The results indicate no statistically significant differences attributed to gender, academic rank, years of experience, or academic specialization, agreeing with the findings of Al-Balawi [20], Khalifah and Farhan [21], and Mahasna et al. [18] while differing with those of Sakr’s study [27], which found differences in favor of males. This may be attributable to the fact that the UOH faculty staff, regardless of their specializations (engineering/health/humanitarian), are aware of the importance of training needs as per their professional roles during the COVID-19 pandemic. Their responses did not vary according to the variation in specialization. The results of the study disagree with those of Al-Asmari [15], Al-Khalifah and Farhan [21], Barhoum, [35] and Al-Shehri [14], illustrating differences in the responses of faculty members to their training needs as per academic specialization.

5. Conclusion

The study aimed to evaluate the UOH staff’s use of MTM during the COVID-19 pandemic, identify the most important causes of use, obstacles, and foremost training needs and their implementation, and reveal significant individual differences in the extent of MTM usage—attributed to gender, academic rank, experience, or academic specialization.

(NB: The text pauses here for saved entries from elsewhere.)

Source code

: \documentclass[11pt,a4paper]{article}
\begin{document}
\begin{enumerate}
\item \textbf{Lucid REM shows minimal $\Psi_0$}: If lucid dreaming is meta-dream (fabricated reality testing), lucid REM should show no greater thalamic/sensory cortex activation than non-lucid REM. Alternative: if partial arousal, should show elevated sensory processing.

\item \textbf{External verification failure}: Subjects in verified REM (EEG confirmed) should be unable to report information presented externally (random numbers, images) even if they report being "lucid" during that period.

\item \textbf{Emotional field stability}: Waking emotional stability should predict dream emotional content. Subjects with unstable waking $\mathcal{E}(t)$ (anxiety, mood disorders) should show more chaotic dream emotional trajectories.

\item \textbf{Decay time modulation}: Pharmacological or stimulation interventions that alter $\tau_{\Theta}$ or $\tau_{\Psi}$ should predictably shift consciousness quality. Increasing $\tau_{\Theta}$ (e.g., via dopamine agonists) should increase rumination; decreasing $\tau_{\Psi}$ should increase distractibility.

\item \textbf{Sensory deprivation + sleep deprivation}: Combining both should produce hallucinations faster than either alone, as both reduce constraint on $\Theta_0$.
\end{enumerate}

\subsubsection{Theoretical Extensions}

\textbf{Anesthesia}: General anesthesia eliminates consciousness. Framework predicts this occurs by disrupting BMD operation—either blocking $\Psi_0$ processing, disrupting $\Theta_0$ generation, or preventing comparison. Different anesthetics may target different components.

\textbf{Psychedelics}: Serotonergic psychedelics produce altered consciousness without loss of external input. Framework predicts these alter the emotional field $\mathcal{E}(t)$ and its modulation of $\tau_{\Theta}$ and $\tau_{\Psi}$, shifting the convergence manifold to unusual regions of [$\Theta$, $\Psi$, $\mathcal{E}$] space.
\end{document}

The study found that the staff use MTM due to their awareness on their importance and observance of many educational principles that contribute to preparing and refining the balanced and integrated personality of the learner. Moreover, the results indicated the importance of electronic and applied training on MTM usage to improve university education outcomes. It is necessary to know everything related to these active learning and continuous education focused methods due to their direct impact on the educational process in terms of enhancing confidence and learning motivation of students. Academic rank, years of experience, and academic specialization did not influence training needs.

The results also highlighted the importance of sufficient preparation of faculty members to use MTM effectively (through training on mind maps, cognitive burden, inductive learning, directed discovery, and project-based teaching), upgrading university buildings to form an ideal classroom/laboratory MTM-friendly environment, and working to motivate them to use active learning strategies, provided that the training needs be among the principles of evaluating faculty members. It is recommended to study teaching strategies’ effectiveness from the University of Hail student’s viewpoint during the COVID-19 outbreak to investigate activities to develop some effective teaching methods among university faculty members. Also, it is important to research the relationship between the teaching practices of staff and the development of some variables (such as thinking/self-organization) among students.

Data Availability

The data will be made available upon request to the author.

Conflicts of Interest

The author declares no conflicts of interest.